Individual investors are fighting the Fed trading options that expire the same day they begin trading. “This week, volume for contracts that expire on the same day they’re traded hit a record 50% share of all the options transactions on the S&P 500, data from CBOE and Nomura show.”
JPMorgan Chase & Co.’s Marko Kolanovic, for one, sees a “prevailing sentiment of exuberance and greed.” All this in the face of 6-month U.S. Treasuries yielding 5 percent, the first time since 2007. And, the 2-10 yield curve inversion being greater than in 2006. Yield curve inversions have predicted 8 out of the last 8 recessions.
Corporate earnings are going the wrong way. “Profit growth has turned negative on a year-over-year basis, which has happened just four other times in the past two decades and has never been an encouraging sign for stocks.”
Credit card balances hit an all-time high in December and “mortgage balances in Q4 rose 2.2%, or by $253 billion, from the prior quarter, and by 9%, or by $1 trillion, from a year earlier, even as home sales volume plunged by 34% in Q4. Mortgage balances now reached $11.9 trillion,” reports Wolf Richter on WolfStreet.com.
Corporate debt maturities are $2.1 trillion this year and $2.3 trillion for each of the next three years. This debt will have to be rolled at much higher rates, if the debt can be renewed at all. Look for a spike in corporate bankruptcies. A look at the graph shows the tiny amount of AAA bonds that are coming due. The majority is BBB and below. If the Federal Reserve is looking to create a train wreck, this is where it will be.

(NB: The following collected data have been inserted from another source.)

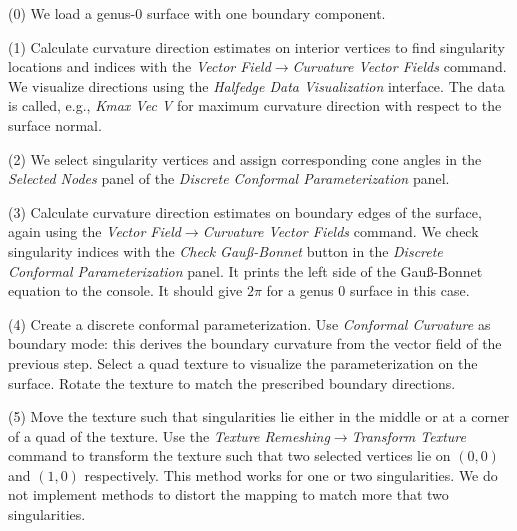 \documentclass[Thesis.tex]{subfiles}
\begin{document}
\begin{compactenum}[(1)]
\item[(0)] We load a genus-$0$ surface with one boundary component.
\item[(1)] Calculate curvature direction estimates on interior vertices to find singularity locations and indices with the \emph{Vector Field$\to$Curvature Vector Fields} command. We visualize directions using the \emph{Halfedge Data Visualization} interface. The data is called, e.g., \emph{Kmax Vec V} for maximum curvature direction with respect to the surface normal.
\item[(2)] We select singularity vertices and assign corresponding cone angles in the \emph{Selected Nodes} panel of the \emph{Discrete Conformal Parameterization} panel.
\item[(3)] Calculate curvature direction estimates on boundary edges of the surface, again using the \emph{Vector Field$\to$Curvature Vector Fields} command. We check singularity indices with the \emph{Check Gau{\ss}-Bonnet} button in the \emph{Discrete Conformal Parameterization} panel. It prints the left side of the Gau{\ss}-Bonnet equation to the console. It should give $2\pi$ for a genus $0$ surface in this case.

\begin{center}
\begin{minipage}{\linewidth}
            \centering
\end{minipage}
\end{center}     
            
\item[(4)] Create a discrete conformal parameterization. Use \emph{Conformal Curvature} as boundary mode: this derives the boundary curvature from the vector field of the previous step. Select a quad texture to visualize the parameterization on the surface. Rotate the texture to match the prescribed boundary directions.
\item[(5)] Move the texture such that singularities lie either in the middle or at a corner of a quad of the texture. Use the \emph{Texture Remeshing$\to$Transform Texture} command to transform the texture such that two selected vertices lie on $(0,0)$ and $(1,0)$ respectively. This method works for one or two singularities. We do not implement methods to distort the mapping to match more that two singularities.


\end{compactenum}
\end{document}
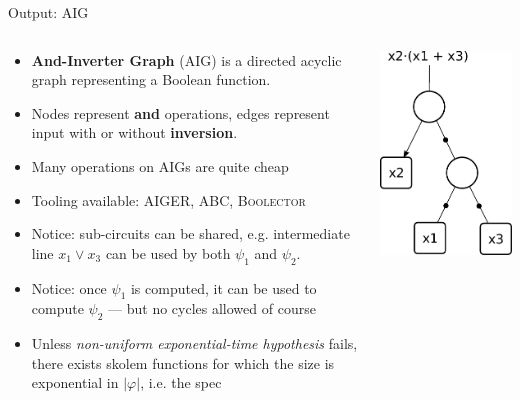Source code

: \documentclass[aspectratio=169]{beamer}
\begin{document}
\begin{frame}{Output: AIG}
\begin{columns}
\begin{column}{0.68\textwidth}
\begin{itemize}
    \item \textbf{And-Inverter Graph} (AIG) is a directed acyclic graph
        representing a Boolean function.
    \item Nodes represent \textbf{and} operations, edges represent
        input with or without \textbf{inversion}.
    \item Many operations on AIGs are quite cheap
    \item Tooling available: \textsc{AIGER, ABC, Boolector}
    \item Notice: sub-circuits can be shared, e.g. intermediate line $x_1 \lor
        x_3$ can be used by both $\psi_1$ and $\psi_2$.
    \item Notice: once $\psi_1$ is computed, it can be used to compute $\psi_2$
        --- but no cycles allowed of course
    \item Unless \emph{non-uniform exponential-time hypothesis} fails, there
        exists skolem functions for which the size is exponential in $|\varphi|$,
        i.e. the spec
\end{itemize}
\end{column}
\begin{column}{0.28\textwidth}
\begin{center}
\includegraphics[scale=0.6]{And-inverter-graph.pdf}
\end{center}
\end{column}
\end{columns}
\end{frame}
\end{document}
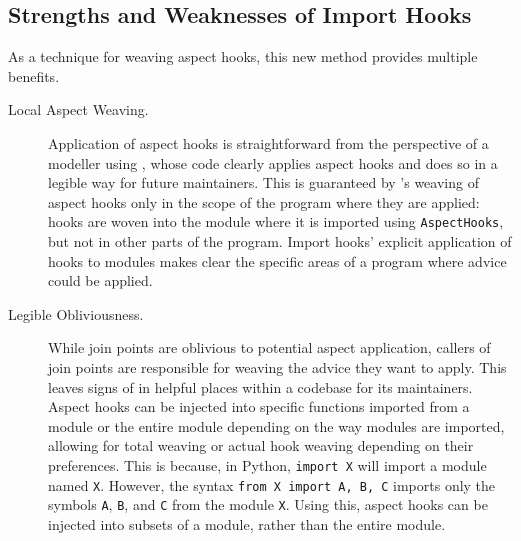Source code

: \subsection{Strengths and Weaknesses of Import Hooks}\label{subsec:pdsf3importhooklimitations}

As a technique for weaving aspect hooks, this new method provides multiple
benefits.



\begin{description}
    \item[Local Aspect Weaving.] Application of aspect hooks is straightforward
        from the perspective of a modeller using \pdsfthree{}, whose code clearly
        applies aspect hooks and does so in a legible way for future
        maintainers. This is guaranteed by \pdsfthree{}'s weaving of aspect hooks
        only in the scope of the program where they are applied: hooks are woven
        into the module where it is imported using \lstinline{AspectHooks}, but
        not in other parts of the program. Import hooks' explicit application of
        hooks to modules makes clear the specific areas of a program where
        advice could be applied.

    \item[Legible Obliviousness.] While join points are oblivious to potential
        aspect application, callers of join points are responsible for weaving
        the advice they want to apply. This leaves signs of \aspectorientation{}
        in helpful places within a codebase for its maintainers. Aspect hooks
        can be injected into specific functions imported from a module or the
        entire module depending on the way modules are imported, allowing for
        total weaving or actual hook weaving depending on their preferences.
        This is because, in Python, \lstinline{import X} will import a module
        named \lstinline{X}. However, the syntax \lstinline{from X import A, B, C} imports only
        the symbols \lstinline{A}, \lstinline{B}, and \lstinline{C} from the
        module \lstinline{X}. Using this, aspect hooks can be injected into
        subsets of a module, rather than the entire module.
        

\end{description}

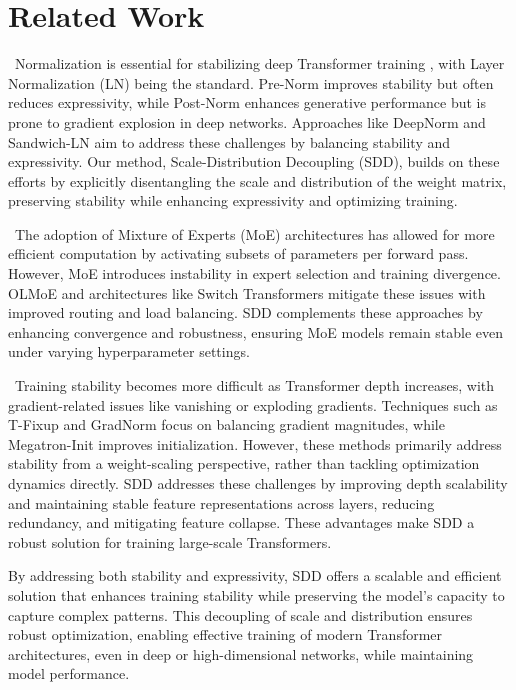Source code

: \section{Related Work}
\label{sec:related work}
\textbf{}\
Normalization is essential for stabilizing deep Transformer training \citep{wang2024world, wang2022anchor}, with Layer Normalization (LN) \citep{ba2016layer,wang2022anchor} being the standard. Pre-Norm \citep{xiong2020layer} improves stability but often reduces expressivity, while Post-Norm \citep{vaswani2017attention} enhances generative performance but is prone to gradient explosion in deep networks. Approaches like DeepNorm \citep{wang2024deepnet} and Sandwich-LN \citep{ding2021cogview} aim to address these challenges by balancing stability and expressivity. Our method, Scale-Distribution Decoupling (SDD), builds on these efforts by explicitly disentangling the scale and distribution of the weight matrix, preserving stability while enhancing expressivity and optimizing training.

\textbf{}\
The adoption of Mixture of Experts (MoE) architectures \citep{shazeer2017outrageously,fedus2022switch} has allowed for more efficient computation by activating subsets of parameters per forward pass. However, MoE introduces instability in expert selection and training divergence. OLMoE \citep{muennighoff2024olmoeopenmixtureofexpertslanguage} and architectures like Switch Transformers \citep{fedus2022switch} mitigate these issues with improved routing and load balancing. SDD complements these approaches by enhancing convergence and robustness, ensuring MoE models remain stable even under varying hyperparameter settings.

\textbf{\noindent{Scaling and Stability in Large Language Models.}}\
Training stability becomes more difficult as Transformer depth increases, with gradient-related issues like vanishing or exploding gradients. Techniques such as T-Fixup \citep{huang2020improving} and GradNorm \citep{chen2018gradnorm} focus on balancing gradient magnitudes, while Megatron-Init \citep{shoeybi2019megatron} improves initialization. However, these methods primarily address stability from a weight-scaling perspective, rather than tackling optimization dynamics directly. SDD addresses these challenges by improving depth scalability and maintaining stable feature representations across layers, reducing redundancy, and mitigating feature collapse. These advantages make SDD a robust solution for training large-scale Transformers.

By addressing both stability and expressivity, SDD offers a scalable and efficient solution that enhances training stability while preserving the model's capacity to capture complex patterns. This decoupling of scale and distribution ensures robust optimization, enabling effective training of modern Transformer architectures, even in deep or high-dimensional networks, while maintaining model performance.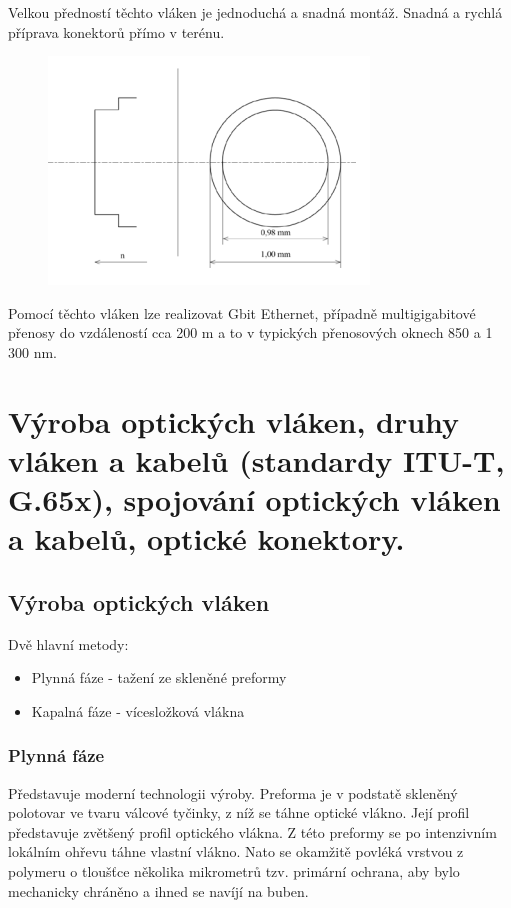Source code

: Velkou předností těchto vláken je jednoduchá a snadná montáž. Snadná a rychlá příprava konektorů přímo v terénu.

\begin{figure}[!ht]
\begin{center}
    \includegraphics[scale=1]{obrazky/polym.png}
  \end{center}
\end{figure}

Pomocí těchto vláken lze realizovat Gbit Ethernet, případně multigigabitové přenosy do vzdáleností cca 200 m a to v typických přenosových oknech 850 a 1 300 nm.

\clearpage
\section{Výroba optických vláken, druhy vláken a kabelů (standardy ITU-T, G.65x), spojování optických vláken a kabelů, optické konektory.}

\subsection{Výroba optických vláken}
Dvě hlavní metody:
\begin{itemize}
    \item Plynná fáze - tažení ze skleněné preformy
    \item Kapalná fáze - vícesložková vlákna
\end{itemize}

\subsubsection{Plynná fáze}
Představuje moderní technologii výroby. Preforma je v podstatě skleněný polotovar ve tvaru válcové tyčinky, z níž se táhne optické vlákno. Její profil představuje zvětšený profil optického vlákna. Z této preformy se po intenzivním lokálním ohřevu táhne vlastní vlákno. Nato se okamžitě povléká vrstvou z polymeru o tloušťce několika mikrometrů tzv. primární ochrana, aby bylo mechanicky chráněno a ihned se navíjí na buben.

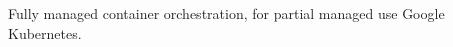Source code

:\documentclass[11pt]{scrartcl} %
\begin{document}
Fully managed container orchestration, for partial managed use Google Kubernetes.







\end{document}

Meanwhile, “The upshot is that fear of missing out (FOMO) has made a comeback,” said Ed Clissold, chief US strategist at Ned Davis Research Inc. “Even some investors who doubt the Fed can engineer a soft landing have begrudgingly gotten on board.”
In a slender volume entitled, A Short History of Financial Euphoria, John Kenneth Galbraith wrote, “But the errors of vanity of those who think they will beat the speculative game are also thus reinforced. As long as they are in, they have a strong pecuniary commitment to belief in the unique personal intelligence that tells them there will be yet more.”
Some lessons must be learned over and over.